Why develop a core system of an rpg around the availability to convert hold to magic items, only to then have it be driven by "no"?Well, yeah, a system where a PC can snap their fingers and convert gold into a magic item as a bonus action would be pretty terrible.
But availability of magic items is just as much in the DM's control as the presence of a wraith. Sure, if the PCs know they are going up against a bunch of undead, they could see that a mace of disruption only cost 755 gp, and try to buy one; but there's no guarantee that one is for sale. And personally, I find the rarity system perfectly fine as a gauge of availability. Universal solvent may only cost $100 because of how useless it is, but as a legendary item, it may be really really difficult to track down.
That's how to have it both ways. Provide the relative utility numbers for magic items, but make it clear to players up-front that the items they want might be hard to find -- they don't get to just pick and choose. Make that the baseline, and then DMs can relax it if they want.
That does not give any results that help anyone.
For some like me, the neutered driven-by-cost-assess rpg fails to meet our desires.

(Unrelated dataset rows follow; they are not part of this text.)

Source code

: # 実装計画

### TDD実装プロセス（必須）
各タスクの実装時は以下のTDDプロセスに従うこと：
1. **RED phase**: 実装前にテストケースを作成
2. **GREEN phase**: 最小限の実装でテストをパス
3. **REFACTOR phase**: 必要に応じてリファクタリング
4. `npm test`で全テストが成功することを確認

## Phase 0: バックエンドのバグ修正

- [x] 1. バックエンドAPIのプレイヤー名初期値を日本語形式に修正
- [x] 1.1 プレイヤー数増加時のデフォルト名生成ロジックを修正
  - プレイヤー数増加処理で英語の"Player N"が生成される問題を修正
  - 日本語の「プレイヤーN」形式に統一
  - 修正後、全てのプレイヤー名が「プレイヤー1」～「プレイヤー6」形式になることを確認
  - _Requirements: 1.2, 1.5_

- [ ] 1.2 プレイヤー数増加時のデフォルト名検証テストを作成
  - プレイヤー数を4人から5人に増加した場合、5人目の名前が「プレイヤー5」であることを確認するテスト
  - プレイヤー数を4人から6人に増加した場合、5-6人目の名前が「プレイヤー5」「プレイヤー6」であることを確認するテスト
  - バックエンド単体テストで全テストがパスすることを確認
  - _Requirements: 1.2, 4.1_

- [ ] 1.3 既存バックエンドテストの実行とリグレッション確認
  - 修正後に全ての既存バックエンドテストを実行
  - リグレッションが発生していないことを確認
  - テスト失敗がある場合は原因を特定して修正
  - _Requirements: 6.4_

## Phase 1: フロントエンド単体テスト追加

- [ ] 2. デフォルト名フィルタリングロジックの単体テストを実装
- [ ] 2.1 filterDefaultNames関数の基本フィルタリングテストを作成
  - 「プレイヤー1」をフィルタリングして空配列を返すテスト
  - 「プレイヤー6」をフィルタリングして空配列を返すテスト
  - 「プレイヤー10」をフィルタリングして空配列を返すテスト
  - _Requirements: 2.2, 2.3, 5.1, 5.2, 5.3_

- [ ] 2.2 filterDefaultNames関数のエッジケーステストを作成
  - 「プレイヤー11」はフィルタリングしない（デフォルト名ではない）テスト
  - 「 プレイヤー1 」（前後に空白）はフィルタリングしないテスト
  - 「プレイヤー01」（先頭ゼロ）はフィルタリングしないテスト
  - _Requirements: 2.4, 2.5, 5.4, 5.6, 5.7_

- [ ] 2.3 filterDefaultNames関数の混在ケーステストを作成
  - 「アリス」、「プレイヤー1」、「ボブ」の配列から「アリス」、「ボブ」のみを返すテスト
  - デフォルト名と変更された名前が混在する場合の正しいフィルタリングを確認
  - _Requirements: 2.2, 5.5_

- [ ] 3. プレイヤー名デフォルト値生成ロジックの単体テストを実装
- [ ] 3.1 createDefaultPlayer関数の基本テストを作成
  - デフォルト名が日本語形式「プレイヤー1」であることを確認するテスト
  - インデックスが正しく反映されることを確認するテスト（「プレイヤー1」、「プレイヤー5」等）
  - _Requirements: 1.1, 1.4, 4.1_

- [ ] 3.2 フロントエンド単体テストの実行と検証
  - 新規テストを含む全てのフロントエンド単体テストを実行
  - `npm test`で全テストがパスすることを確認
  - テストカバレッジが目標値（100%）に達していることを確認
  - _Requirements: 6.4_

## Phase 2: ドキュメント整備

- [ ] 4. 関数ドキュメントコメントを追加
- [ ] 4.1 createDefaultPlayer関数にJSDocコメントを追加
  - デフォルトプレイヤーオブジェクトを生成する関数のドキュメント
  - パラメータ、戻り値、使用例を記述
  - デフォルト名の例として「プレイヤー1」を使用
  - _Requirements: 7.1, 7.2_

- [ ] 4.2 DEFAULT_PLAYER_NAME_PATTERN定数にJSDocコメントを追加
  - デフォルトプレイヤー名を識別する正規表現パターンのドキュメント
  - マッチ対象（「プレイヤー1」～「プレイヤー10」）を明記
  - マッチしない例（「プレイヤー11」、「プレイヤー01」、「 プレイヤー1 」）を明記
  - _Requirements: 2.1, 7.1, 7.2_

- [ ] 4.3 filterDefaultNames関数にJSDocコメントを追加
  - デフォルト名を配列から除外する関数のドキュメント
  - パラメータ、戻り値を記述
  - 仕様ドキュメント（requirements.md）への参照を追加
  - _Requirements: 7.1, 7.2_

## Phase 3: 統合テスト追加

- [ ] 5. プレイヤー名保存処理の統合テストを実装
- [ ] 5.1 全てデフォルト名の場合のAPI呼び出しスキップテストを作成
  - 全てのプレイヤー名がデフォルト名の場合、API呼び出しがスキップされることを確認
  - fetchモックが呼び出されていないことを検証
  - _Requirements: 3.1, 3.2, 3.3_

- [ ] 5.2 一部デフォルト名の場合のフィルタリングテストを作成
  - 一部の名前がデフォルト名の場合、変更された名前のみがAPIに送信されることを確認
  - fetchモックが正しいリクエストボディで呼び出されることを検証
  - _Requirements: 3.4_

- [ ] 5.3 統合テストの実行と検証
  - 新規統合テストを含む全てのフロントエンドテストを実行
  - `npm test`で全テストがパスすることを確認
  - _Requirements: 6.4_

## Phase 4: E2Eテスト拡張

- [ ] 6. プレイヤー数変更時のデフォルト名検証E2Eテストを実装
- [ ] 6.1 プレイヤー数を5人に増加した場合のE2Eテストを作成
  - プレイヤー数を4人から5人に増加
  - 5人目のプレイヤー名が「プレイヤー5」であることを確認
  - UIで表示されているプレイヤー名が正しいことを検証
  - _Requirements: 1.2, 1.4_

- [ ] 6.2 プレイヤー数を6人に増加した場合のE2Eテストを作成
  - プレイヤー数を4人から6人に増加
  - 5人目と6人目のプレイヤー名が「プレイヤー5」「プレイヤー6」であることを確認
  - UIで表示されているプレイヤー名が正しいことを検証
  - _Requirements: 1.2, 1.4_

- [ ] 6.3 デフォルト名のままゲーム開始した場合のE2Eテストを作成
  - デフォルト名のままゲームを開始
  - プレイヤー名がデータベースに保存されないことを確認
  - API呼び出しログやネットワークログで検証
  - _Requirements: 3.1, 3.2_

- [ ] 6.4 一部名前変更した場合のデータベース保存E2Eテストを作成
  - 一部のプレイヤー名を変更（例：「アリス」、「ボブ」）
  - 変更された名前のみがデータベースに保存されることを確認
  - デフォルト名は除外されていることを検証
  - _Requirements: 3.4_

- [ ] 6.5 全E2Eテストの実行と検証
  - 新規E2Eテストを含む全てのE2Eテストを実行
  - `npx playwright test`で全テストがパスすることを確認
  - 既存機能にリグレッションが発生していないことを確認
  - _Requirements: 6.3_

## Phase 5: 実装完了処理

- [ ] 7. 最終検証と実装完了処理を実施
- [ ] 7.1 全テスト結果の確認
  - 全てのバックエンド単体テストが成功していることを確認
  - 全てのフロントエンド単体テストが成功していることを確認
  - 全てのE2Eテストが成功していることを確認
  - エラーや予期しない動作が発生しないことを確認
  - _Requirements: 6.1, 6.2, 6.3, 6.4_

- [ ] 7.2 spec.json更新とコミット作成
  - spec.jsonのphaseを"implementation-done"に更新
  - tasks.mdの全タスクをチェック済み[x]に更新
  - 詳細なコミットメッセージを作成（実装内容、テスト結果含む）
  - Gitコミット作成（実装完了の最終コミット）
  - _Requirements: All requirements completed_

For those like Zapp, who see the inability of an outlet to spend gold for personal character bonus/power as a core system problem, having lists of prices and a deployment system driven by "no" fails to achieve that goal.
A system that only works when it's not used is not something yo wrap a rpg creation process around.
It would be like giving the rogue sneak attack but then balancing the class around them not getting sneak attacks in play and then saying yo the GM "dont give them too many."
The core purpose of putting prices based on power onto every single magic item in the game pcs might want is so that they spend gold to buy them, not to give the GM more frequent reasons and cases to have to say no.
It's a recipe for getting the absolute worst of both world and then some. There is a system built to make item pricing eork, throwing out all the ones that dont fit and then there is the core premise of the GM must say no for it to work.
Or maybe I am obviously wrong and maybe decades after decades of point buy systems have proven how easy it is and that's why it's now common and practically built in practice for every rpg cuz it's just so obvious.
What page was that agsin?
Why not just go grab hero systems 400 ph plus rulebook which is practically chock thru eith "effect value point buy msnsgrmrnt" and the, you got it, should take no time to stat out those 5e magic items and viola... it's done. I mean they have I think over 3 decades of honing that point buy for effect system, so its gotta be perfect or dang close now.